18 Noviembre 2021, 18:58
Actualizado 18 Noviembre 2021, 20:09

Cuatro años después de que los extremeños acudiesen a Madrid a clamar por un tren digno, el ferrocarril extremeño ha mejorado, pero no al ritmo ni con la intensidad prometida entonces.

 "Esto es una necesidad de cada día de miles de personas, que requiere atención diaria y y dar una solución lo antes posible. Un día antes soluciona el problema a miles de personas", explica Antonio García Salas, presidente de la Plataforma del Sudoeste Ibérico.

Del AVE al tren rápido

Está previsto que a principios de 2022 entre en servicio el tren rápido entre Plasencia y Badajoz, algo muy distinto a la línea de alta velocidad prometida desde hace años. De momento, lo que se inaugurará será una nueva plataforma de alta velocidad pero con una sola vía, sin electrificar, entrando y saliendo por las estaciones antiguas. La doble vía electrificada deberá esperar a 2023. Y aún para entonces, solo entre Badajoz y Plasencia. 

Entre Plasencia y Talayuela están licitados todos los tramos y construidos o en obras todos menos uno. Se estima que su puesta en marcha no estará en ningún caso hasta bien avanzado 2025. Y de la infraestructura entre Talayuela y Toledo para conectar con Madrid, lo más esperado en Extremadura, nada se sabe. El proyecto se encuentra en fase de estudio, por lo que ni siquiera se conoce cuál será su trazado definitivo. 

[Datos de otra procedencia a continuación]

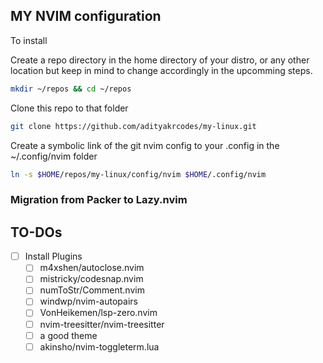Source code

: ## MY NVIM configuration

To install

Create a repo directory in the home directory of your distro, or any other location but keep in mind to change accordingly in the upcomming steps.

```sh
mkdir ~/repos && cd ~/repos
```

Clone this repo to that folder

```sh
git clone https://github.com/adityakrcodes/my-linux.git
```

Create a symbolic link of the git nvim config to your .config in the ~/.config/nvim folder

```sh
ln -s $HOME/repos/my-linux/config/nvim $HOME/.config/nvim
```

### Migration from Packer to Lazy.nvim

## TO-DOs

- [ ] Install Plugins
    - [ ] m4xshen/autoclose.nvim
    - [ ] mistricky/codesnap.nvim
    - [ ] numToStr/Comment.nvim
    - [ ] windwp/nvim-autopairs
    - [ ] VonHeikemen/lsp-zero.nvim
    - [ ] nvim-treesitter/nvim-treesitter
    - [ ] a good theme
    - [ ] akinsho/nvim-toggleterm.lua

"Hace falta un grupo técnico que se encargue realmente de gestar proyecto

"Hace falta un grupo técnico que se encargue realmente de gestar proyecto y asesorar a los políticos para saber realmente el tipo de ferrocarril que queremos", reflexiona Ángel Caballero, presidente de la Asociación Extremeña de Amigos del Ferrocarril.

Sin traviesas de madera

Pero la línea de alta velocidad no es la única relevante para la región. La que une el oeste y el este de Extremadura, desde Badajoz a Ciudad Real, ha recibido un importante impulso con la construcción de varios tramos entre Castuera y la capital ciudadrealeña. Pero aún queda por construir el más largo de ellos y la electrificación de la línea está en el aire.

También ha mejorado la línea Mérida-Sevilla, en especial en los tramos más al sur de Badajoz, donde se han sustituido por fin traviesas de madera que convertían la línea en un auténtico suplicio para pasajeros y mercancías.

Y mientras, el Pacto por el Ferrocarril se debilita y con él, el consenso político. Los últimos en salir, ayer mismo, Ciudadanos, que confirmó su salida para "no ser cómplices del abandono de las inversiones en la región". Para los agentes sociales, en cambio, sigue estando vivo. La secretaria general de UGT, Patro Sánchez, explica que "tenemos retos importantes como el corredor atlántico y lo estamos trabajando en ese Pacto"; "Es la única forma de llevar un tren digno a Extremadura", coincide la líder de CCOO, Encarna Chacón. Una idea en la que coinciden el presidente de la Confederación Regional de Empresarios de Extremadura, Javier Peinado.
 
La primera licitación para la alta velocidad en Extremadura se produjo en 2007. Todos los expertos consultados aseguran que la conexión por alta velocidad entre Extremadura y Madrid no será una realidad (si finalmente lo es) antes de 2030.